Retailers have the opportunity to learn from companies that have succeeded in the use of SCOs to improve their customer service and reduce the cost of employees. Toshiba, Zebra Technologies, and Profitect are some of the leaders in SCO implementation and have succeeded in avoiding losses associated with the systems as the companies have implemented systems that can mitigate losses (Labruno para 2). The technologies are necessary for improving convenience and speeding customer service; thus, their users could benefit from innovation that will help them to manage shrinkage losses (Taylor 553). Therefore, before implementation, stakeholders should always take time to understand the technologies and their impact on their businesses before moving forward. The parties should also invest in the most up-to-date technologies, such as those with the potential to track transactions, to avoid shrinkage losses, and ensure they remain profitable. Besides, if the losses persist, even after using the most effective technology, they should re-evaluate the systems to make relevant changes.
The grocery retail industry has witnessed an increase in the use of various technologies to make stores more convenient, reduce operational costs, and improve customer experience. As a result, more stakeholders are implementing new technologies every day. One of the main changes is the use of self-scan and checkout technology (SCO), which improve self-service. With technology, companies are reducing the cost of staff and speeding up customer services as the clients simply scan their items as they leave. Regardless of the perceived benefits of the self-scan and checkout technologies, they have limitations that stakeholders should address. Specifically, intentional and non-intentional non-scan by consumers is the leading cause of shrinkage losses in retail shops. The comparison between stores with and without the technology established higher rates of losses in those with the SCOs than in those without.
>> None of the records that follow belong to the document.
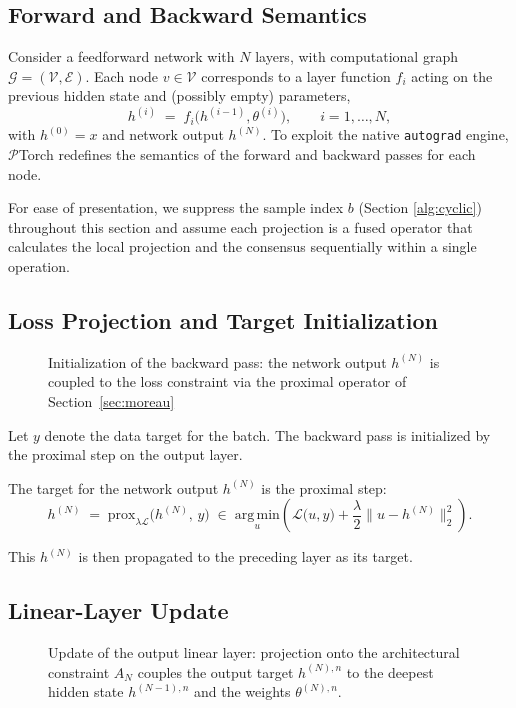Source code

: \documentclass{article}
\begin{document}
\subsection{Forward and Backward Semantics}
Consider a feedforward network with $N$ layers, with computational graph $\mathcal{G} = (\mathcal{V}, \mathcal{E})$. Each node $v \in \mathcal{V}$ corresponds to a layer function $f_i$ acting on the previous hidden state and (possibly empty) parameters,
\begin{equation}
h^{(i)} \;=\; f_i\bigl(h^{(i-1)}, \theta^{(i)}\bigr), \qquad i = 1, \dots, N,
\end{equation}
with $h^{(0)} = x$ and network output $h^{(N)}$. To exploit the native \texttt{autograd} engine, $\mathcal{P}$Torch redefines the semantics of the forward and backward passes for each node.

For ease of presentation, we suppress the sample index $b$ (Section \ref{alg:cyclic}) throughout this section and assume each projection is a fused operator that calculates the local projection and the consensus sequentially within a single operation.

\subsection{Loss Projection and Target Initialization}
 
\begin{figure}[htbp]
\centering
\resizebox{\textwidth}{!}{%

}
\caption{Initialization of the backward pass: the network output $h^{(N)}$ is coupled to
the loss constraint via the proximal operator of Section~\ref{sec:moreau}}
\end{figure}

Let $y$ denote the data target for the batch. The backward pass is initialized by the proximal step on the output layer.

The target for the network output $h^{(N)}$ is the proximal step:
\begin{equation}
\label{eq:proximal-step}
h^{(N)} \;=\; \mathrm{prox}_{\lambda \mathcal{L}}\!\bigl(h^{(N)},\, y\bigr) \;\in\; \underset{u}{\mathrm{arg\,min}} \left( \mathcal{L}\bigl(u, y\bigr) + \frac{\lambda}{2} \bigl\|u - h^{(N)}\bigr\|_2^2 \right).
\end{equation}

This $h^{(N)}$ is then propagated to the preceding layer as its target.

 
\subsection{Linear-Layer Update}
\begin{figure}[htbp]
\centering
\resizebox{\textwidth}{!}{%

}
\caption{Update of the output linear layer: projection onto the architectural constraint
$A_{N}$ couples the output target ${h}^{(N),n}$ to the deepest hidden state
$h^{(N-1),n}$ and the weights $\theta^{(N),n}$.}
\label{fig:next_back_prop}
\end{figure}
\end{document}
The significant difference in losses between stores with SCOs and those without indicates the need for retail businesses and their stakeholders, to rebalance their assessment of the perceived benefits that could be obtained from the technologies. They should reconsider their cost-benefit analysis and develop strategic approaches to prevent further losses. The recalculation should consider the negative impact of technology and find new ways of improving their service-provision without the risk of losses. The executive also should garner support from senior management in the assessments and the attempt to re-strategize. Notably, the changes are not only necessary to eliminate the losses, but also to remain profitable in the highly competitive retail market. If stores in the industry continue making uncontrolled losses, they risk losing their market to competitors. Therefore, the industry increasingly invest in research for the available foolproof technologies in order to mitigate the risk of shrinkage loss. Generally, stakeholders should analyze the challenges, invest in training, resources, and systems that will help them to increase profitability and competitiveness.